Bayesian Logistic Regression

Description

Performas Metropolis Hastings on the logistic regression model to draw sample from posterior. Uses a matched curvature Student's t candidate generating distribution with 4 degrees of freedom to give heavy tails.

Usage

BayesLogistic(
  y,
  x,
  steps = 1000,
  priorMean = NULL,
  priorVar = NULL,
  mleMean = NULL,
  mleVar,
  startValue = NULL,
  randomSeed = NULL,
  plots = FALSE
)

Arguments

y

the binary response vector

x

matrix of covariates

steps

the number of steps to use in the Metropolis-Hastings updating

priorMean

the mean of the prior

priorVar

the variance of the prior

mleMean

the mean of the matched curvature likelihood

mleVar

the covariance matrix of the matched curvature likelihood

startValue

a vector of starting values for all of the regression coefficients including the intercept

randomSeed

a random seed to use for different chains

plots

Plot the time series and auto correlation functions for each of the model coefficients

Value

A list containing the following components:

beta

a data frame containing the sample of the model coefficients from the posterior distribution

mleMean

the mean of the matched curvature likelihood.
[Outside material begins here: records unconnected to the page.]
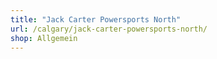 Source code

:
 ```yaml
---
title: "Jack Carter Powersports North"
url: /calgary/jack-carter-powersports-north/
shop: Allgemein
---
```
This is useful if you've used a training set to estimate the value and wish to use it with another data set

mleVar

the covariance matrix of the matched curvature likelihood. See mleMean for why you'd want this

Examples

data(logisticTest.df)
BayesLogistic(logisticTest.df$y, logisticTest.df$x)

Bayesian Pois Regression

Description

Performs Metropolis Hastings on the logistic regression model to draw sample from posterior. Uses a matched curvature Student's t candidate generating distribution with 4 degrees of freedom to give heavy tails.

Usage

BayesPois(
  y,
  x,
  steps = 1000,
  priorMean = NULL,
  priorVar = NULL,
  mleMean = NULL,
  mleVar,
  startValue = NULL,
  randomSeed = NULL,
  plots = FALSE
)

Arguments

y

the binary response vector

x

matrix of covariates

steps

the number of steps to use in the Metropolis-Hastings updating

priorMean

the mean of the prior

priorVar

the variance of the prior

mleMean

the mean of the matched curvature likelihood

mleVar

the covariance matrix of the matched curvature likelihood

startValue

a vector of starting values for all of the regression coefficients including the intercept

randomSeed

a random seed to use for different chains

plots

Plot the time series and auto correlation functions for each of the model coefficients

Value

A list containing the following components:

beta

a data frame containing the sample of the model coefficients from the posterior distribution

mleMean

the mean of the matched curvature likelihood. This is useful if you've used a training set to estimate the value and wish to use it with another data set

mleVar

the covariance matrix of the matched curvature likelihood. See mleMean for why you'd want this

Examples

data(poissonTest.df)
results = BayesPois(poissonTest.df$y, poissonTest.df$x)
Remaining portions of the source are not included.